Nicola Sturgeon has announced “stringent” new measures in Scotland’s fight against the coronavirus pandemic.
The First Minister last night instructed the nation to stay at home except for essential outings.
- Shopping for basic necessities, like food and medicines
- For one form of exercise per day
- For any medical needs
- To help or care for a vulnerable person
- To travel to and from essential work.
She said the new measures amounted to a “lockdown” which was necessary to slow the spread of the virus and ease pressure on emergency services.
Ms. Sturgeon made the announcement from St. Andrew’s House, Edinburgh on Monday, the same day coronavirus deaths in Scotland increased by four to 14.
The First Minister said: “Let me blunt. The stringent restrictions on our normal day to day lives that I’m about to set out are difficult and they are unprecedented. They amount effectively to what has been described as a lockdown.
“I am not going to sugarcoat it in any way. Coronavirus is the biggest challenge of our lifetime. Stay at home.
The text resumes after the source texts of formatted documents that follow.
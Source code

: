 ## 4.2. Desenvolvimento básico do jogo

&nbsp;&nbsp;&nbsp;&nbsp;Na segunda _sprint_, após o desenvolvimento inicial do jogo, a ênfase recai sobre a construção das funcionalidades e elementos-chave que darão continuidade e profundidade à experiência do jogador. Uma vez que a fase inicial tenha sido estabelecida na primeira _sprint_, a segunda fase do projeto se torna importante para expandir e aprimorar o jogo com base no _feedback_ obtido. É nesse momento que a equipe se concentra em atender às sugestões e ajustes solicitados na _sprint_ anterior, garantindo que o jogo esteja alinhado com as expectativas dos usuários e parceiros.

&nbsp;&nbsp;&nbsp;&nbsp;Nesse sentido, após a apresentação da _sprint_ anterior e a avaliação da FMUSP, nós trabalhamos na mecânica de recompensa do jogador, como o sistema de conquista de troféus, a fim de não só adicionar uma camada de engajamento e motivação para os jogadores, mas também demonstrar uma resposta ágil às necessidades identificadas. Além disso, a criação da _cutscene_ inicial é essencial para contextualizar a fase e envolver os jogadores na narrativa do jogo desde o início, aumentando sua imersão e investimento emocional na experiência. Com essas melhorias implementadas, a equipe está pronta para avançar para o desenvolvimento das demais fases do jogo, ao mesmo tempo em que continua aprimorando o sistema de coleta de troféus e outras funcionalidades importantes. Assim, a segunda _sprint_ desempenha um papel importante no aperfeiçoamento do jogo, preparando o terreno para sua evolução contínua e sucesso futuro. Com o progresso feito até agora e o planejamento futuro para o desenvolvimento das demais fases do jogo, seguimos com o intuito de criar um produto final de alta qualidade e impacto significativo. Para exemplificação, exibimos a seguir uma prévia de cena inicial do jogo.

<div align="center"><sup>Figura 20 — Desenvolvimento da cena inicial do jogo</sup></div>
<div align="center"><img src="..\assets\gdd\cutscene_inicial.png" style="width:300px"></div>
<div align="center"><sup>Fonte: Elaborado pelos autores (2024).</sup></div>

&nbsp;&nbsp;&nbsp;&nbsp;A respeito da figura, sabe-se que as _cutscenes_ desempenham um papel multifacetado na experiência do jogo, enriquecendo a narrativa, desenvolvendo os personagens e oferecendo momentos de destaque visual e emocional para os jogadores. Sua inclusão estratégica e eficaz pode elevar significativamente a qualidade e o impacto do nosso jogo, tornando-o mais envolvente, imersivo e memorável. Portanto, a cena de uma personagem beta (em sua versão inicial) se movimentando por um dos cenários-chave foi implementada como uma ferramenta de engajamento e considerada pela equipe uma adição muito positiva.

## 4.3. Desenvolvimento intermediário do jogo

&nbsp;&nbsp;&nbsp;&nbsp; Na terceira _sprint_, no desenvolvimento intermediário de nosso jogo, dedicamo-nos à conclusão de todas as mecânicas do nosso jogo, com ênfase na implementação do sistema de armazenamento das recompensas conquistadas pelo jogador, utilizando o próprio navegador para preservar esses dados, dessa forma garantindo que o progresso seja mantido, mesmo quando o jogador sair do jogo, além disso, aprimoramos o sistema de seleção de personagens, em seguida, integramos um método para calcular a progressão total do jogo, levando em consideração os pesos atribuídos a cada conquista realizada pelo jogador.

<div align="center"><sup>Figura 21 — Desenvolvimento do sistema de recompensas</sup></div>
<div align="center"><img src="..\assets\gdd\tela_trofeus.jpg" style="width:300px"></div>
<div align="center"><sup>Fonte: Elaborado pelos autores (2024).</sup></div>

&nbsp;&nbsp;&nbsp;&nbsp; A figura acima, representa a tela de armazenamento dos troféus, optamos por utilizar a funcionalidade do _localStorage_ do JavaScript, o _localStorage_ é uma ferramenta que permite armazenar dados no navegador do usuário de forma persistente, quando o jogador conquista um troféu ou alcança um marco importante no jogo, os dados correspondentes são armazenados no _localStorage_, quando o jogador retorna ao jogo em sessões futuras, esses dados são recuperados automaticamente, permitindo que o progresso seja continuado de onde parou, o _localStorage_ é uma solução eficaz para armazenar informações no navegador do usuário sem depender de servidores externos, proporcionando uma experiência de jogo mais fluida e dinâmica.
That is the message I gave yesterday and I am reinforcing that message now.”
PLEASE STAY AT HOME – except for these limited reasons:
-To shop for basic necessities
-For one form of exercise a day
-For medical/care needs, or to help a vulnerable person
-To travel to and from work but only if it is a necessity.
LIVES REALLY DO DEPEND ON IT. #coronavirus
— Nicola Sturgeon (@NicolaSturgeon) March 23, 2020
Her announcement came shortly after Boris Johnson’s televised speech from Westminster, which set out the same measures.
As part of the lockdown and to ensure compliance, the First Minister said that all non-essential shops must close, along with libraries, playgrounds and places of worship.
Gatherings of two or more people are now prohibited, unless part of a household or within an essential work environment.
Weddings and christenings must not take place, and funerals are now restricted to immediate family.
She said these measures are not advice but a “set of rules” which have been laid out to protect individuals, communities and the NHS.
The police will be given increased powers later this week to help reinforce the measures, including the ability to fine those who break them.